Linux-Targeted KillDisk Discovered

And how it may use ransomware to hide true purpose

Posted on 16 January 2017

Linux is a commonly used operating system on servers within large enterprises, especially in the financial sector, but now a variant of the KillDisk malware that was used in attacks against Ukraine in late 2015 and late 2016 has been discovered targeting Linux.


The Linux variant of the KillDisk malware, discovered by ESET researchers, leaves machines unbootable, after encrypting files and requesting a large ransom. As some of the most valuable systems and data in a large enterprise might be on Linux systems, ransomware that can target Linux is a desirable tool for syndicates.


Once locked out of their machines, victims of this latest variant are asked to pay unusually high ransom demands – around $250,000. ​One reason for this exorbitant demand could simply be that the data targeted was deemed to be of a high enough value that victims would be willing to pay a high price to unlock it. However, the samples of KillDisk analyzed by researchers were found to contain no mechanism to send the file encryption keys to attacker infrastructure, suggesting that decryption would not be possible.


The high ransom amount and missing decryption process could suggest that the true purpose of attacks using the Linux KillDisk malware is to provide plausible deniability. KillDisk could be used in a cyber-sabotage attack with no intention of allowing for data recovery or merely a red herring for investigators after data theft has taken place. As such, victims may think that the attack is nothing more than a money-making exercise by criminals, when in fact they have been targeted for the information they hold.

So what can Linux users do to protect themselves from this new KillDisk variant?

While ESET reported that there are some weaknesses in the implementation of the Linux variant of KillDisk that may make it possible to recover data, Linux users should not rely on such flaws and should rather defend their infrastructure appropriately.

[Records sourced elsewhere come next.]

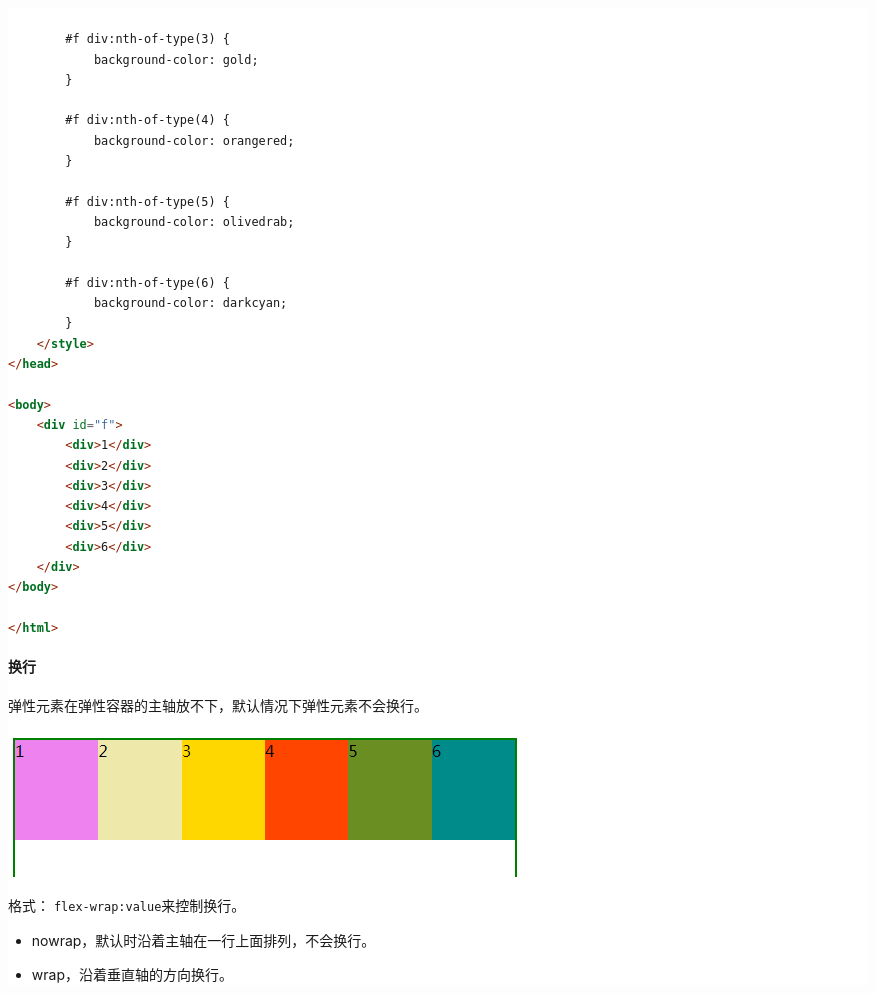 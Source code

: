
 ```html

        #f div:nth-of-type(3) {
            background-color: gold;
        }

        #f div:nth-of-type(4) {
            background-color: orangered;
        }

        #f div:nth-of-type(5) {
            background-color: olivedrab;
        }

        #f div:nth-of-type(6) {
            background-color: darkcyan;
        }
    </style>
</head>

<body>
    <div id="f">
        <div>1</div>
        <div>2</div>
        <div>3</div>
        <div>4</div>
        <div>5</div>
        <div>6</div>
    </div>
</body>

</html>
```

#### 换行

弹性元素在弹性容器的主轴放不下，默认情况下弹性元素不会换行。

![./images/image-20210416113235532](./images/image-20210416113235532.png)

格式： `flex-wrap:value`来控制换行。

* nowrap，默认时沿着主轴在一行上面排列，不会换行。

* wrap，沿着垂直轴的方向换行。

In addition to traditional efforts to patch and manage an enterprise network securely, there are several endpoint products now coming to market that aim to provide specific prevention and detection against ransomware through behavioral analysis.


Organizations should also implement good threat hunting capabilities to detect targeted attacks and lateral movement within a network, such as targeted compromises of endpoints with a view to move laterally to gain administrative access to Linux servers.


Finally, good backup procedures and disaster recovery strategies are required to allow timely and effective recovery in the event of data or system loss from ransomware or cyber-sabotage operations.